Montage | Open Book
The Bible and the Almanac
On the day of his subject's ninetieth birthday, May 3, Alec Wilkinson's The Protest Singer: An Intimate Portrait of Pete Seeger (of the College class of 1940) will be published (Knopf, $22). The book ends with Seeger's unbending testimony before the House Un-American Activities Committee, on August 18, 1955. It begins, briskly, as follows.
It was the ambition of the singer and songwriter Pete Seeger as a child, in the 1920s, to be an Indian, a farmer, a forest ranger, or possibly an artist, because he liked to draw. He went to Harvard [1936-1938], joined the tenor banjo society, and studied sociology in the hope of becoming a journalist, but at the end of his second year he left before taking his exams and rode a bicycle west, across New York State. If he encountered a group of people making music on a porch or around a fire, he added himself to it and asked them to teach him the songs. He was tall and thin and earnest and polite. To eat, he made watercolor sketches of a farm from the fields, then knocked on the farmhouse door and asked to trade the drawing for a meal.

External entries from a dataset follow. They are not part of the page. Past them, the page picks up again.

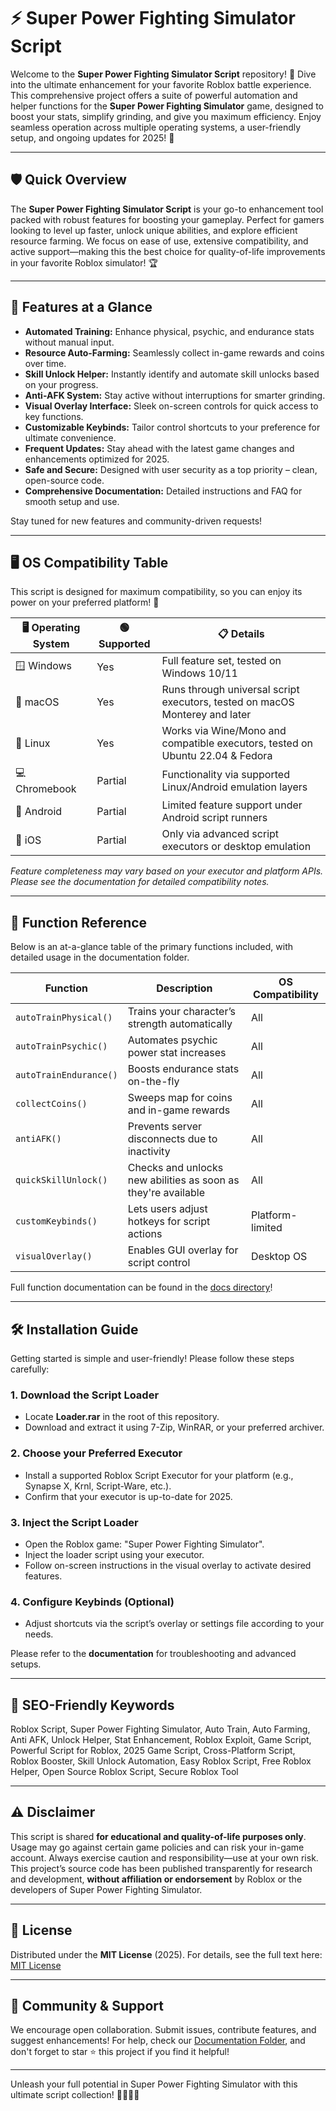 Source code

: # ⚡️ Super Power Fighting Simulator Script 

Welcome to the **Super Power Fighting Simulator Script** repository! 🚀 Dive into the ultimate enhancement for your favorite Roblox battle experience. This comprehensive project offers a suite of powerful automation and helper functions for the **Super Power Fighting Simulator** game, designed to boost your stats, simplify grinding, and give you maximum efficiency. Enjoy seamless operation across multiple operating systems, a user-friendly setup, and ongoing updates for 2025! 🌟

---

## 🛡️ Quick Overview

The **Super Power Fighting Simulator Script** is your go-to enhancement tool packed with robust features for boosting your gameplay. Perfect for gamers looking to level up faster, unlock unique abilities, and explore efficient resource farming. We focus on ease of use, extensive compatibility, and active support—making this the best choice for quality-of-life improvements in your favorite Roblox simulator! 🏆

---

## 🚀 Features at a Glance

- **Automated Training:** Enhance physical, psychic, and endurance stats without manual input.
- **Resource Auto-Farming:** Seamlessly collect in-game rewards and coins over time.
- **Skill Unlock Helper:** Instantly identify and automate skill unlocks based on your progress.
- **Anti-AFK System:** Stay active without interruptions for smarter grinding.
- **Visual Overlay Interface:** Sleek on-screen controls for quick access to key functions.
- **Customizable Keybinds:** Tailor control shortcuts to your preference for ultimate convenience.
- **Frequent Updates:** Stay ahead with the latest game changes and enhancements optimized for 2025.
- **Safe and Secure:** Designed with user security as a top priority – clean, open-source code.
- **Comprehensive Documentation:** Detailed instructions and FAQ for smooth setup and use.

Stay tuned for new features and community-driven requests!

---

## 🖥️ OS Compatibility Table

This script is designed for maximum compatibility, so you can enjoy its power on your preferred platform! 🧭

| 🖥️ Operating System | 🟢 Supported | 📋 Details                                                                         |
|---------------------|--------------|------------------------------------------------------------------------------------|
| 🪟 Windows          | Yes          | Full feature set, tested on Windows 10/11                                          |
| 🍎 macOS            | Yes          | Runs through universal script executors, tested on macOS Monterey and later         |
| 🐧 Linux            | Yes          | Works via Wine/Mono and compatible executors, tested on Ubuntu 22.04 & Fedora      |
| 💻 Chromebook       | Partial      | Functionality via supported Linux/Android emulation layers                          |
| 📱 Android          | Partial      | Limited feature support under Android script runners                                |
| 🍏 iOS              | Partial      | Only via advanced script executors or desktop emulation                             |

*Feature completeness may vary based on your executor and platform APIs. Please see the documentation for detailed compatibility notes.*

---

## 📖 Function Reference

Below is an at-a-glance table of the primary functions included, with detailed usage in the documentation folder.

| Function                 | Description                                                    | OS Compatibility   |
|--------------------------|----------------------------------------------------------------|--------------------|
| `autoTrainPhysical()`    | Trains your character’s strength automatically                 | All                |
| `autoTrainPsychic()`     | Automates psychic power stat increases                         | All                |
| `autoTrainEndurance()`   | Boosts endurance stats on-the-fly                              | All                |
| `collectCoins()`         | Sweeps map for coins and in-game rewards                       | All                |
| `antiAFK()`              | Prevents server disconnects due to inactivity                  | All                |
| `quickSkillUnlock()`     | Checks and unlocks new abilities as soon as they're available  | All                |
| `customKeybinds()`       | Lets users adjust hotkeys for script actions                   | Platform-limited   |
| `visualOverlay()`        | Enables GUI overlay for script control                         | Desktop OS         |

Full function documentation can be found in the [docs directory](./docs)!

---

## 🛠️ Installation Guide

Getting started is simple and user-friendly! Please follow these steps carefully:

### 1. Download the Script Loader
- Locate **Loader.rar** in the root of this repository.
- Download and extract it using 7-Zip, WinRAR, or your preferred archiver.

### 2. Choose your Preferred Executor
- Install a supported Roblox Script Executor for your platform (e.g., Synapse X, Krnl, Script-Ware, etc.).
- Confirm that your executor is up-to-date for 2025.

### 3. Inject the Script Loader
- Open the Roblox game: "Super Power Fighting Simulator".
- Inject the loader script using your executor.
- Follow on-screen instructions in the visual overlay to activate desired features.

### 4. Configure Keybinds (Optional)
- Adjust shortcuts via the script’s overlay or settings file according to your needs.

Please refer to the **documentation** for troubleshooting and advanced setups.

---

## 👑 SEO-Friendly Keywords

Roblox Script, Super Power Fighting Simulator, Auto Train, Auto Farming, Anti AFK, Unlock Helper, Stat Enhancement, Roblox Exploit, Game Script, Powerful Script for Roblox, 2025 Game Script, Cross-Platform Script, Roblox Booster, Skill Unlock Automation, Easy Roblox Script, Free Roblox Helper, Open Source Roblox Script, Secure Roblox Tool

---

## ⚠️ Disclaimer

This script is shared **for educational and quality-of-life purposes only**. Usage may go against certain game policies and can risk your in-game account. Always exercise caution and responsibility—use at your own risk. This project’s source code has been published transparently for research and development, **without affiliation or endorsement** by Roblox or the developers of Super Power Fighting Simulator.

---

## 📝 License

Distributed under the **MIT License** (2025).
For details, see the full text here: [MIT License](https://opensource.org/license/mit/)

---

## 🤝 Community & Support

We encourage open collaboration. Submit issues, contribute features, and suggest enhancements! 
For help, check our [Documentation Folder](./docs), and don't forget to star ⭐️ this project if you find it helpful!

---

Unleash your full potential in Super Power Fighting Simulator with this ultimate script collection! 🦸‍♂️🦸‍♀️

In the early 1940s, Seeger belonged to a group called the Almanac Singers, which included Woody Guthrie. The name derived from there being in most working-class homes two books, a Bible and an almanac, one for this world and one for the next. The Almanac Singers appeared mainly at strikes and at rallies supporting the rights of laborers. Seeger says that the band was "famous to readers of the Daily Worker," the newspaper of the Communist Party. The Almanac Singers broke up in 1942, after Seeger was drafted. Following the war, Seeger performed on his own for a while, then became a member of the Weavers, whose version of "Goodnight, Irene," by Huddie Ledbetter, called Leadbelly, was, for thirteen weeks in 1950, the best-selling record in America. The Weavers quit playing in 1952, after an informant told the House Un-American Activities Committee that three of the four Weavers, including Seeger, were Communists. (Seeger knew students at Harvard who were Communists, and, with the idea in mind of a more equitable world, he became one for several years, too.) Following the informant's testimony, the Weavers found fewer and fewer places to work. Seeger and his wife, Toshi, decided that Seeger should sing for any audience that would have him. They printed a brochure and sent it to summer camps, colleges, schools, churches, and any other organizations that they thought might be sympathetic. Seeger began engaging in what he calls "guerilla cultural tactics."...[H]e grew accustomed to pickets with signs saying "Moscow's Canary" and "Khrushchev's Songbird." In How Can I Keep from Singing, a biography of Seeger, David Dunaway writes that a poll conducted during the period by Harvard said that 52 percent of the American people thought that Communists should be put in jail.